Hardware Availability

When will RISCV-64 cores be deployed into systems needing reverse-engineering?

General purpose systems

https://www.cnx-software.com/2022/11/02/sifive-p670-and-p470-risc-v-processors-add-risc-v-vector-extensions/

https://www.cnx-software.com/2023/08/30/sifive-unveils-p870-high-performance-core-discusses-future-of-risc-v

https://github.com/riscv/riscv-profiles/blob/main/rva23-profile.adoc

https://www.scmp.com/tech/tech-trends/article/3232686/chinas-top-chip-designers-form-risc-v-patent-alliance-promote-semiconductor-self-sufficiency

Note: the general SiFive SDK boards might have been deprioritized in favor of specific licensing agreements. https://www.sifive.com/boards/hifive-pro-p550

https://liliputing.com/sifive-hifive-pro-p550-dev-board-coming-this-summer-with-intel-horse-creek-risc-v-chip/

We might expect to see high performance network appliances in 2026 using chip architectures like the SiFive 670 or 870, or from one of the alternative Chinese vendors. Chips with vector extensions are due soon, with crypto extensions coming shortly after. A network appliance development board might have two P670 class sockets and four to eight 10 GbE network interfaces.

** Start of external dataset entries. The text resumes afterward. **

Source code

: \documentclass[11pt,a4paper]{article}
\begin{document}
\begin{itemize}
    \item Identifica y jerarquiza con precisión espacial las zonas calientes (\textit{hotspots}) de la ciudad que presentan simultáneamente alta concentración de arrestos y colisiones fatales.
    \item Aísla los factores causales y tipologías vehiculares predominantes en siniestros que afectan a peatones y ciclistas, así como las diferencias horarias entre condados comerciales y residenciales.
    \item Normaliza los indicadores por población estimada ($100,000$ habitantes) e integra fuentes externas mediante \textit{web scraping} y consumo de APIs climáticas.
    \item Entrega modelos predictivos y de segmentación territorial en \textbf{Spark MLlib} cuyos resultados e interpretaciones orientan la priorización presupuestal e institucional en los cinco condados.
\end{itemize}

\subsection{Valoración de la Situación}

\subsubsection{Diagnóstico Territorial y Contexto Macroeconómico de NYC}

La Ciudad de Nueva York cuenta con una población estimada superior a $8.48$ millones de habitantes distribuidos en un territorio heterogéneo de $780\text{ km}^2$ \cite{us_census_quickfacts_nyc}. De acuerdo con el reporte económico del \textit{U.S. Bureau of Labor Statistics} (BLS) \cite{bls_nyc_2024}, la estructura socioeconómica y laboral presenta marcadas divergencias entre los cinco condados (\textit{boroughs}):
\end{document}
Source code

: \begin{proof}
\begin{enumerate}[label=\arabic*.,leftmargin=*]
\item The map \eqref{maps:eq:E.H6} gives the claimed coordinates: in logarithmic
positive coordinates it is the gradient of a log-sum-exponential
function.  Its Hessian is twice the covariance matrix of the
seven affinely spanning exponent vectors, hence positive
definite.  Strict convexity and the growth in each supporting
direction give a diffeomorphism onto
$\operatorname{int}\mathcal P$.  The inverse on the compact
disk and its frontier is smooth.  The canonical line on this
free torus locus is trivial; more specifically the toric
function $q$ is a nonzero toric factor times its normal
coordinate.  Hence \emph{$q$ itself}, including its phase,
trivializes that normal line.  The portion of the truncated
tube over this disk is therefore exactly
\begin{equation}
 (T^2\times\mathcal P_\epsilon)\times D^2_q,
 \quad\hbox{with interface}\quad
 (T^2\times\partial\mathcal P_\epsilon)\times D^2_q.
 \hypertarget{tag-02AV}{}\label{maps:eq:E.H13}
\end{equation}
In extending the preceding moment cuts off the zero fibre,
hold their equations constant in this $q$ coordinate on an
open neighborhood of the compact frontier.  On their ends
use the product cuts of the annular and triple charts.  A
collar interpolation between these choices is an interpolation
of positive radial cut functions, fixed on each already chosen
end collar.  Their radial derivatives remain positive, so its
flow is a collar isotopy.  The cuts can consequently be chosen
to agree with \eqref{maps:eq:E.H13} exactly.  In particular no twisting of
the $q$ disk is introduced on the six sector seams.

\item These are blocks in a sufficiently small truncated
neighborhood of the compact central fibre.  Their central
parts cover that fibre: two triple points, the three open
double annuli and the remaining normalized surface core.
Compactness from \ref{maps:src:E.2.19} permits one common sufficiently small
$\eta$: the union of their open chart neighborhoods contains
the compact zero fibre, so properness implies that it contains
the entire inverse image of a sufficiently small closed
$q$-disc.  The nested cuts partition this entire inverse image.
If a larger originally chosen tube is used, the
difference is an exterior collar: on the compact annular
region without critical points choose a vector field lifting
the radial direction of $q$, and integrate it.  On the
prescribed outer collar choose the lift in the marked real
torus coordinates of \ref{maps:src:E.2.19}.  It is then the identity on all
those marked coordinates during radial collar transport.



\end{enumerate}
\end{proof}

To manage scope, we won’t be worrying about instructions supporting AI or complex virtualization. Custom instructions that might be used in network appliances are definitely in scope, while custom instructions for nested virtualization are not. Possibly in scope are new instructions that help manage or synchronize multi-socket cache memory.

Let’s set a provocative long term goal: How will Ghidra analyze a future network appliance that combines Machine Learning with self-modifying code to accelerate network routing and forwarding? Such a device might generate fast-path code sequences to sessionize incoming packets and deliver them with minimal cache flushes or branches taken.

A RISCV-64 implementation of the Marvell Octeon 10 might be a feasible future hardware component.

Portable appliances

This might include cell phones or voice-recognition apps. Things that today might use an Arm core set but be implemented with RISC-V cores in the future.

role of mixed 32 and 64 bit cores

Consider a midpoint network appliance (router or firewall) sitting near the Provider-Customer demarcation. What might be an appealing RISCV processor look like? This kind of appliance likely handles a mix of link layer protocols with an optimization for low energy dissipation and low latency per packet. A fast and simple serializer/deserializer feeding a RISCV classifier and forwarding engine makes sense here. You don’t want to do network or application layer processing unless the appliance has a firewall role.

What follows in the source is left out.